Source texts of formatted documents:
────────────────────

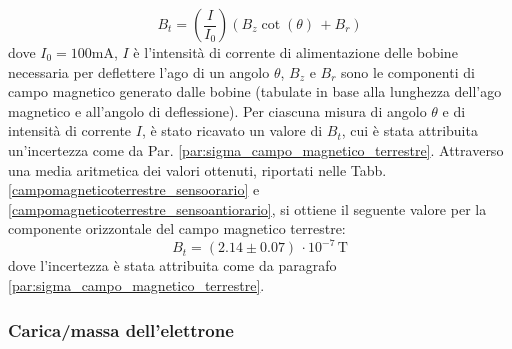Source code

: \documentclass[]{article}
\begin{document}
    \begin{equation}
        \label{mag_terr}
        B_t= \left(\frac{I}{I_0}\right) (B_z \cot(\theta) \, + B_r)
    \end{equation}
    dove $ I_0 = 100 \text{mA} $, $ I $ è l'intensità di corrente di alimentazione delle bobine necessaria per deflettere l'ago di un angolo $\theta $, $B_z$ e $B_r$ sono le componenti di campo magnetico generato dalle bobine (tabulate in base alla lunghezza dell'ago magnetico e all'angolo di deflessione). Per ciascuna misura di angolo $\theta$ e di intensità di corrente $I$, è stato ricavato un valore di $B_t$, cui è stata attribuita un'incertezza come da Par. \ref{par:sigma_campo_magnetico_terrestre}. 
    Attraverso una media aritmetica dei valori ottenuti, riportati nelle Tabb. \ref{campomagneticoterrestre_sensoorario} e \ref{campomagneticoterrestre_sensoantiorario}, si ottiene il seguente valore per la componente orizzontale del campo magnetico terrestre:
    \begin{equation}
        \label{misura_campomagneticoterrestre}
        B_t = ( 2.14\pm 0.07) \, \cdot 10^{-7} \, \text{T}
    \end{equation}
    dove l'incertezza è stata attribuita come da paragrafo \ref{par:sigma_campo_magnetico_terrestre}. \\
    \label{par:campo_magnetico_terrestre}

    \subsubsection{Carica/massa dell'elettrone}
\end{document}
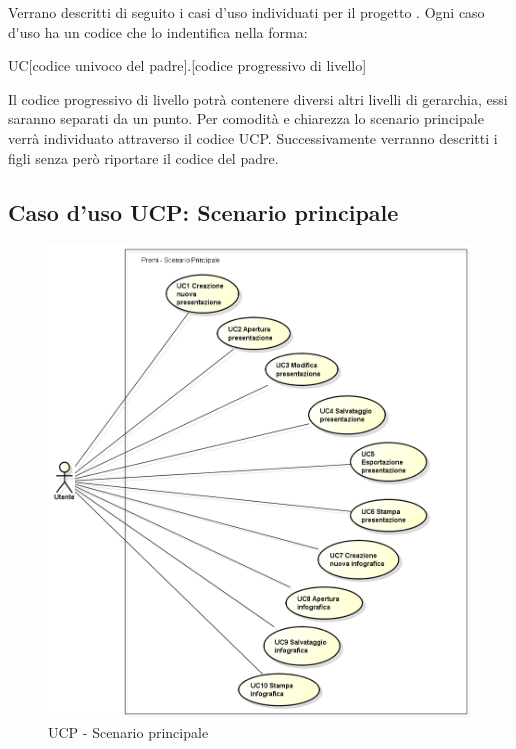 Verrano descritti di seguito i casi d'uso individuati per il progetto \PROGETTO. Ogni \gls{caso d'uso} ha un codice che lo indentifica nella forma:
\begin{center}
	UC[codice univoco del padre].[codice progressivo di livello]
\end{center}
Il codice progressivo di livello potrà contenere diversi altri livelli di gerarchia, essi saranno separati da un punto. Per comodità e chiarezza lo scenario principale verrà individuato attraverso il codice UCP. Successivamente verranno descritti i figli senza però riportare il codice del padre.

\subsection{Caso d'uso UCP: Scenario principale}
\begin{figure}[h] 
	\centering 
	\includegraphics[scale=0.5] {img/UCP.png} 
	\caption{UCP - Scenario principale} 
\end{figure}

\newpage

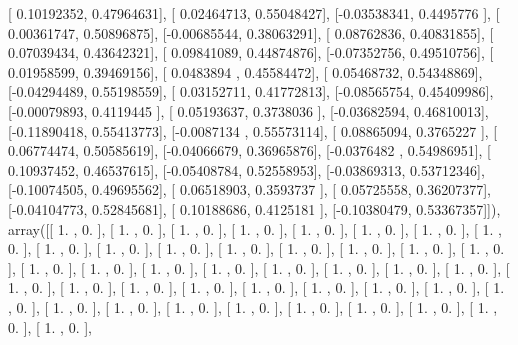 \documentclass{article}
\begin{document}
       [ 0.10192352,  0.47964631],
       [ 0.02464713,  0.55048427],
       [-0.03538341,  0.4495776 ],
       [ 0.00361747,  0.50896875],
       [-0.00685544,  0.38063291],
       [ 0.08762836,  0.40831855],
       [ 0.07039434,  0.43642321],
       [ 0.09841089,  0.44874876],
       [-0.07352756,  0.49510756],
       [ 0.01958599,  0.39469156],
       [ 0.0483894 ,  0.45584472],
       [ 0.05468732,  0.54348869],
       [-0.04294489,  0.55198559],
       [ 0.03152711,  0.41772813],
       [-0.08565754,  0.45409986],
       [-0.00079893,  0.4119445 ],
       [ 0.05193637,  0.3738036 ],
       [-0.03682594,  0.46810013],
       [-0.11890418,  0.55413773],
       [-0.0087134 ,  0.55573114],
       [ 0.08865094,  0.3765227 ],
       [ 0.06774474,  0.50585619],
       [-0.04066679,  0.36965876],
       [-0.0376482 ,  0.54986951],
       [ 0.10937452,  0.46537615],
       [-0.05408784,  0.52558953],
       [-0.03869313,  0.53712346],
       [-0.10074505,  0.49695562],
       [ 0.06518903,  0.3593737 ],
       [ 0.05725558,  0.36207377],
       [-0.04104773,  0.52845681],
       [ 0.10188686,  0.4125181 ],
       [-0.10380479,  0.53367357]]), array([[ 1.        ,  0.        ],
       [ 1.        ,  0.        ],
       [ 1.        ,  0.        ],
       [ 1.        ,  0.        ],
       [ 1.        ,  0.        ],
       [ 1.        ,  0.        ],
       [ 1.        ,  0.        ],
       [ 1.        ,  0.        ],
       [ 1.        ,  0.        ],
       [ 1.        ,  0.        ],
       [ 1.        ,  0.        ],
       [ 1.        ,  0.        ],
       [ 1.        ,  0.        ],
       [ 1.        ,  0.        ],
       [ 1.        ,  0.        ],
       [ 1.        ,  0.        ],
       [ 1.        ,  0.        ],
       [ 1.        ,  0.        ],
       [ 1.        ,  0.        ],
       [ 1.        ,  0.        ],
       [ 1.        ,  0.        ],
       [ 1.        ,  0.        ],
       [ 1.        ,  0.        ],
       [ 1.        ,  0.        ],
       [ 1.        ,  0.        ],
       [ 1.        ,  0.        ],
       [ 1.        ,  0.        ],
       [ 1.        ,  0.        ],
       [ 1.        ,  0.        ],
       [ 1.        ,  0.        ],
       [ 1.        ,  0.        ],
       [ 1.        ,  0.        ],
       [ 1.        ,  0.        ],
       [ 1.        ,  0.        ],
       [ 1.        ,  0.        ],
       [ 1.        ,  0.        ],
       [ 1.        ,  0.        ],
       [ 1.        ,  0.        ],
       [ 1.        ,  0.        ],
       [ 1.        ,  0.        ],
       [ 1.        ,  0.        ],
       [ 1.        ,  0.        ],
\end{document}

────────────────────

Your task:
Please write out exactly, and only, the lines from the beginning of the entries through the line containing "dove $ I_0 = 100", including both and skipping all pictures.

Exercise result:
Source code

: \documentclass[]{article}
\begin{document}
    \begin{equation}
        \label{mag_terr}
        B_t= \left(\frac{I}{I_0}\right) (B_z \cot(\theta) \, + B_r)
    \end{equation}
    dove $ I_0 = 100 \text{mA} $, $ I $ è l'intensità di corrente di alimentazione delle bobine necessaria per deflettere l'ago di un angolo $\theta $, $B_z$ e $B_r$ sono le componenti di campo magnetico generato dalle bobine (tabulate in base alla lunghezza dell'ago magnetico e all'angolo di deflessione). Per ciascuna misura di angolo $\theta$ e di intensità di corrente $I$, è stato ricavato un valore di $B_t$, cui è stata attribuita un'incertezza come da Par. \ref{par:sigma_campo_magnetico_terrestre}. 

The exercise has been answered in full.